From the first line of the entries below to the line with "Reference to Watts dBW", give each line again exactly.

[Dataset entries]
[Start of section]
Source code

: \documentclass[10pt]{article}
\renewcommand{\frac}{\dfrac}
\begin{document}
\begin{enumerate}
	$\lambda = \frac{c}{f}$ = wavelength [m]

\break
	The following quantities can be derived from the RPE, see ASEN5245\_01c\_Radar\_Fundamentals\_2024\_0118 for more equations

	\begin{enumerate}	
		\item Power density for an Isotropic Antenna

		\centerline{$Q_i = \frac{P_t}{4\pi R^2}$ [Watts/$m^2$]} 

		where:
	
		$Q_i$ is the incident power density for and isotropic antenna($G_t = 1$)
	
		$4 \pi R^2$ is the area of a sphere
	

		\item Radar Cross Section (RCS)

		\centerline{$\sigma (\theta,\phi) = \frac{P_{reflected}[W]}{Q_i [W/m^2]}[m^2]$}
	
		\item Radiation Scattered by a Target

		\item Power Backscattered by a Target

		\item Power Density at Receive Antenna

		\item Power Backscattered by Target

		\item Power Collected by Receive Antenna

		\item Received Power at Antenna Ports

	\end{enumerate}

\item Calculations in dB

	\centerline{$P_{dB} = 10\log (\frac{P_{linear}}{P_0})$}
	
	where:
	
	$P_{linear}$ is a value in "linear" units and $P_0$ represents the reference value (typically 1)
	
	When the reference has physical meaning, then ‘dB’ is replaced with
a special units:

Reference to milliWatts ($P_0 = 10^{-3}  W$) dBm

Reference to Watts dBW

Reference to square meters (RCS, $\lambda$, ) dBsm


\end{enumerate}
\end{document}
[End of section]
● **THE ANSWER**:
Source code

: \documentclass[10pt]{article}
\renewcommand{\frac}{\dfrac}
\begin{document}
\begin{enumerate}
	$\lambda = \frac{c}{f}$ = wavelength [m]

\break
	The following quantities can be derived from the RPE, see ASEN5245\_01c\_Radar\_Fundamentals\_2024\_0118 for more equations

	\begin{enumerate}	
		\item Power density for an Isotropic Antenna

		\centerline{$Q_i = \frac{P_t}{4\pi R^2}$ [Watts/$m^2$]} 

		where:
	
		$Q_i$ is the incident power density for and isotropic antenna($G_t = 1$)
	
		$4 \pi R^2$ is the area of a sphere
	

		\item Radar Cross Section (RCS)

		\centerline{$\sigma (\theta,\phi) = \frac{P_{reflected}[W]}{Q_i [W/m^2]}[m^2]$}
	
		\item Radiation Scattered by a Target

		\item Power Backscattered by a Target

		\item Power Density at Receive Antenna

		\item Power Backscattered by Target

		\item Power Collected by Receive Antenna

		\item Received Power at Antenna Ports

	\end{enumerate}

\item Calculations in dB

	\centerline{$P_{dB} = 10\log (\frac{P_{linear}}{P_0})$}
	
	where:
	
	$P_{linear}$ is a value in "linear" units and $P_0$ represents the reference value (typically 1)
	
	When the reference has physical meaning, then ‘dB’ is replaced with
a special units:

Reference to milliWatts ($P_0 = 10^{-3}  W$) dBm

Reference to Watts dBW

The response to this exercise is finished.